4. Transform failure ratio above configured threshold.

## Logging Recommendations

1. Log explicit policy settings for recall and transform requests.
2. Log retrieval path and fallback reason for each recall request.
3. Log session and tenant scope used for each operation.
4. Keep request payload snapshots in redacted form for incident replay.

## Incident Response Playbook

1. Determine whether failure is parser, policy, or storage related.
2. Reproduce with the same request payload and explicit limits.
3. Use explain workflows to isolate ranking or fallback regressions.
4. Run dry-run transforms before any broad mutation in recovery paths.

## Runbooks

### Runbook A: Parser/Validation Spike

1. Capture representative failing payloads.
2. Validate four-layer ordering and content confidence key format.
3. Compare with last known-good release behavior.
4. Roll back host version if failures are release-correlated.

### Runbook B: Retrieval Regression

1. Capture request payload, scoring settings, and retrieval_path.
2. Execute explain workflow with same request.
3. Compare channel scores and fallback behavior against baseline.
4. Patch policy defaults only with regression test coverage.
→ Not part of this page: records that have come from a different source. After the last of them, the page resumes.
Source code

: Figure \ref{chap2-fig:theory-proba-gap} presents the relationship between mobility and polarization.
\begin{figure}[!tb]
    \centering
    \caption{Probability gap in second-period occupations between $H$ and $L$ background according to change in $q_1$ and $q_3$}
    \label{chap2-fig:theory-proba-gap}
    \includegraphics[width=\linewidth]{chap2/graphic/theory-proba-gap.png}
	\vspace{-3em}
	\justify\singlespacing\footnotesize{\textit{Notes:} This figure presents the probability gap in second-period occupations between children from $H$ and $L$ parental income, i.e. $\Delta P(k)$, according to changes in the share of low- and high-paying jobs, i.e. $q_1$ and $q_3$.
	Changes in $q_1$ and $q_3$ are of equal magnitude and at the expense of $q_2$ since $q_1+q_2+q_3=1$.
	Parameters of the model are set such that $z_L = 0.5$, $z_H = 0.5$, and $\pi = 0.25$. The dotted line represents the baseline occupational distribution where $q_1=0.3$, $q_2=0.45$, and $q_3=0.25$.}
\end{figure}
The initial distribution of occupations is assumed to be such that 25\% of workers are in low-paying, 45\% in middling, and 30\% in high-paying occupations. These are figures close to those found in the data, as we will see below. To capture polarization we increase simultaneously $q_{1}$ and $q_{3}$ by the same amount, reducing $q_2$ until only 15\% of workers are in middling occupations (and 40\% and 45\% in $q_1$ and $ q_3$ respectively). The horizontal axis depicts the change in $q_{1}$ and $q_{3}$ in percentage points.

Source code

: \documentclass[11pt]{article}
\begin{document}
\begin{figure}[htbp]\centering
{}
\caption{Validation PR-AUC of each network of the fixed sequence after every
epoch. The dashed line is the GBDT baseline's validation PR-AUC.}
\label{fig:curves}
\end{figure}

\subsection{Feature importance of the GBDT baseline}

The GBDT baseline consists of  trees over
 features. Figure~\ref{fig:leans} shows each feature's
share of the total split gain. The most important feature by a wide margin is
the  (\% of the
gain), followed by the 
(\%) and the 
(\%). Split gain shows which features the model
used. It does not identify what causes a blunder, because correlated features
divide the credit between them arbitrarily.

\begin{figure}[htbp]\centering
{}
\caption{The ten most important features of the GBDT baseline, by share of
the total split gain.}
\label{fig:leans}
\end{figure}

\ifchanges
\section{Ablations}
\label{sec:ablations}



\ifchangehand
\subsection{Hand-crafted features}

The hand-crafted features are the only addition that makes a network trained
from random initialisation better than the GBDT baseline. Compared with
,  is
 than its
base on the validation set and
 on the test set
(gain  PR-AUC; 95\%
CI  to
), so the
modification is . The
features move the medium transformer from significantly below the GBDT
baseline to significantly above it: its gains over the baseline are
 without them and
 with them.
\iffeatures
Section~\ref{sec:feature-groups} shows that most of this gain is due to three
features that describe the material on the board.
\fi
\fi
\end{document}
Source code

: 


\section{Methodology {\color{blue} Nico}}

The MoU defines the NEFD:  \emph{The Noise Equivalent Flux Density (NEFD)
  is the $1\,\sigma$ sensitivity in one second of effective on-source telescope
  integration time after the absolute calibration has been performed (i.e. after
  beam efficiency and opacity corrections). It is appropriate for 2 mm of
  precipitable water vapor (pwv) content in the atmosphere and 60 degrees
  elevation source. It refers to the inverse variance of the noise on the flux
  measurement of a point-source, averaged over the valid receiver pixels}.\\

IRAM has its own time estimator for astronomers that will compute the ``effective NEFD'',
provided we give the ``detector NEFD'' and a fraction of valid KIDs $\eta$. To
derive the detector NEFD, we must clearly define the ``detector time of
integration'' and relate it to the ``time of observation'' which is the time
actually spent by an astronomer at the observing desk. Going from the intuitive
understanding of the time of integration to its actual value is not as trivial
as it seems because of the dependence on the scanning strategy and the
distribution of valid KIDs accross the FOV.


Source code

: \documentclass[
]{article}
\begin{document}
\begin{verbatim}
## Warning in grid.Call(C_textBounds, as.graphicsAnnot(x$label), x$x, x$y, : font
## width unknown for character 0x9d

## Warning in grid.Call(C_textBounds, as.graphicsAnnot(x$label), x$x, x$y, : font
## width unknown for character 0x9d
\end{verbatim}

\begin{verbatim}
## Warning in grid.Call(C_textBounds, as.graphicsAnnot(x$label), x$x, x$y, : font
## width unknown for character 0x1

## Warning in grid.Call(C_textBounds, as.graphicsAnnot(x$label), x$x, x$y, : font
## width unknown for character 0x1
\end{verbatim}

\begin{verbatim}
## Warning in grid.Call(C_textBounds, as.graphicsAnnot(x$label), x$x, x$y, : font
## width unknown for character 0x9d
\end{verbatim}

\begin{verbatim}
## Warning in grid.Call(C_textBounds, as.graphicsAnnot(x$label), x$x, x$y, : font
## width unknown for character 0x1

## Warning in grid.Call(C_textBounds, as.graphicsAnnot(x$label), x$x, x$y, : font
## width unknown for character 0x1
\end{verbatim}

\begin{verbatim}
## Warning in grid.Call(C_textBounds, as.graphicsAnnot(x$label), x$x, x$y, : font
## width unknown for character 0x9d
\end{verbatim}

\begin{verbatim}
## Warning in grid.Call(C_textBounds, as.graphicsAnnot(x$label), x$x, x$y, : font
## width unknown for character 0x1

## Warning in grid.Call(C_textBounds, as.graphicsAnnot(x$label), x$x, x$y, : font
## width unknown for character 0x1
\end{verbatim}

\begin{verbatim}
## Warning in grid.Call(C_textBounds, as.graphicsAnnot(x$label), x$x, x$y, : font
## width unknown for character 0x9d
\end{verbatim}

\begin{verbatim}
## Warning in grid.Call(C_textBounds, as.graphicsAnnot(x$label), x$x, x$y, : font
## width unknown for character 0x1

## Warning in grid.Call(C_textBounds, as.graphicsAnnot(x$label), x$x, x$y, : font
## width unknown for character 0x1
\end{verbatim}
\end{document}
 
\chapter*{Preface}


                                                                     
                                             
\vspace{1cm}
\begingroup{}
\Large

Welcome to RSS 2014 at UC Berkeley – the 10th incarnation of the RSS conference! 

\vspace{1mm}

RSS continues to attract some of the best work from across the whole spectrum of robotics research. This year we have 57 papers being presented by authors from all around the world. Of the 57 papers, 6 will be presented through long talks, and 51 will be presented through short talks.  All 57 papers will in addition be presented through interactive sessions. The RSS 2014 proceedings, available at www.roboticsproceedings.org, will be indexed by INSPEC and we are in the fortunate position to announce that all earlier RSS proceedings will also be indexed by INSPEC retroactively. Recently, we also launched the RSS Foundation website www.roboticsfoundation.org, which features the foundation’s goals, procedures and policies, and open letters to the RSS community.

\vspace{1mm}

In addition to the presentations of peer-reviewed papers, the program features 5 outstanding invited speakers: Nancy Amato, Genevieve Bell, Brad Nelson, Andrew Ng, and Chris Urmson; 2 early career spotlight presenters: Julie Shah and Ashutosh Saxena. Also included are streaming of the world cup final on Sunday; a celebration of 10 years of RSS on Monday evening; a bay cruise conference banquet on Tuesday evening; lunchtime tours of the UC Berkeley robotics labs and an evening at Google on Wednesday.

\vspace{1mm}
### Runbook C: Transform Job Instability

1. Switch affected operations to dry-run mode.
2. Validate selected node set and provider capabilities.
3. Reduce batch_size and re-run with checkpoint controls.
4. Resume full run only after zero-failure dry-run parity.

## SLO Suggestions

1. Recall p95 latency target per environment.
2. Parse/validate success target for ingested nodes.
3. Transform job success target and bounded failure budget.

## Maintenance

1. Keep crate versions aligned within workspace releases.
2. Re-run examples as part of regression verification.
3. Audit docs links and command validity each release cycle.
4. Rehearse incident runbooks quarterly.